## What the task asks
Please reproduce the listing in its entirety, exactly as shown.

## Data for this task
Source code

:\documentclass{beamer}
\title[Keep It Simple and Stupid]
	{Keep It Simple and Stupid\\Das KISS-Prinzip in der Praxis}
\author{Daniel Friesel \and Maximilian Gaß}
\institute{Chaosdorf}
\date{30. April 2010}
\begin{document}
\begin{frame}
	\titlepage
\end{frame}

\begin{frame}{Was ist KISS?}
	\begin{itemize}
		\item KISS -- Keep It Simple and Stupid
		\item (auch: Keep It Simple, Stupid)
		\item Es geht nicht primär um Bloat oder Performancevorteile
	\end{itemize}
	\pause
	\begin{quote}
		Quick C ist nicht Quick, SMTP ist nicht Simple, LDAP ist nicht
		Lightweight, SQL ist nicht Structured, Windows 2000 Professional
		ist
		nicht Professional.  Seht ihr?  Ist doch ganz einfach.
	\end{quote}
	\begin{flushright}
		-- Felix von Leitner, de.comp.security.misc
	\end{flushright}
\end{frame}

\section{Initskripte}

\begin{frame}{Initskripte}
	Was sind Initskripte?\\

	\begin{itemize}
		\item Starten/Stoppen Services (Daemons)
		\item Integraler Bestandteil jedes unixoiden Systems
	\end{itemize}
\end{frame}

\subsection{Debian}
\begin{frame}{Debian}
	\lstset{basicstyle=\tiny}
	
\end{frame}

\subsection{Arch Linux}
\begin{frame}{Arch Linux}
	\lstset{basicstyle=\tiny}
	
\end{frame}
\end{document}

## Result for this task
Source code

:\documentclass{beamer}
\title[Keep It Simple and Stupid]
	{Keep It Simple and Stupid\\Das KISS-Prinzip in der Praxis}
\author{Daniel Friesel \and Maximilian Gaß}
\institute{Chaosdorf}
\date{30. April 2010}
\begin{document}
\begin{frame}
	\titlepage
\end{frame}

\begin{frame}{Was ist KISS?}
	\begin{itemize}
		\item KISS -- Keep It Simple and Stupid
		\item (auch: Keep It Simple, Stupid)
		\item Es geht nicht primär um Bloat oder Performancevorteile
	\end{itemize}
	\pause
	\begin{quote}
		Quick C ist nicht Quick, SMTP ist nicht Simple, LDAP ist nicht
		Lightweight, SQL ist nicht Structured, Windows 2000 Professional
		ist
		nicht Professional.  Seht ihr?  Ist doch ganz einfach.
	\end{quote}
	\begin{flushright}
		-- Felix von Leitner, de.comp.security.misc
	\end{flushright}
\end{frame}

\section{Initskripte}

\begin{frame}{Initskripte}
	Was sind Initskripte?\\

	\begin{itemize}
		\item Starten/Stoppen Services (Daemons)
		\item Integraler Bestandteil jedes unixoiden Systems
	\end{itemize}
\end{frame}

\subsection{Debian}
\begin{frame}{Debian}
	\lstset{basicstyle=\tiny}
	
\end{frame}

\subsection{Arch Linux}
\begin{frame}{Arch Linux}
	\lstset{basicstyle=\tiny}
	
\end{frame}
\end{document}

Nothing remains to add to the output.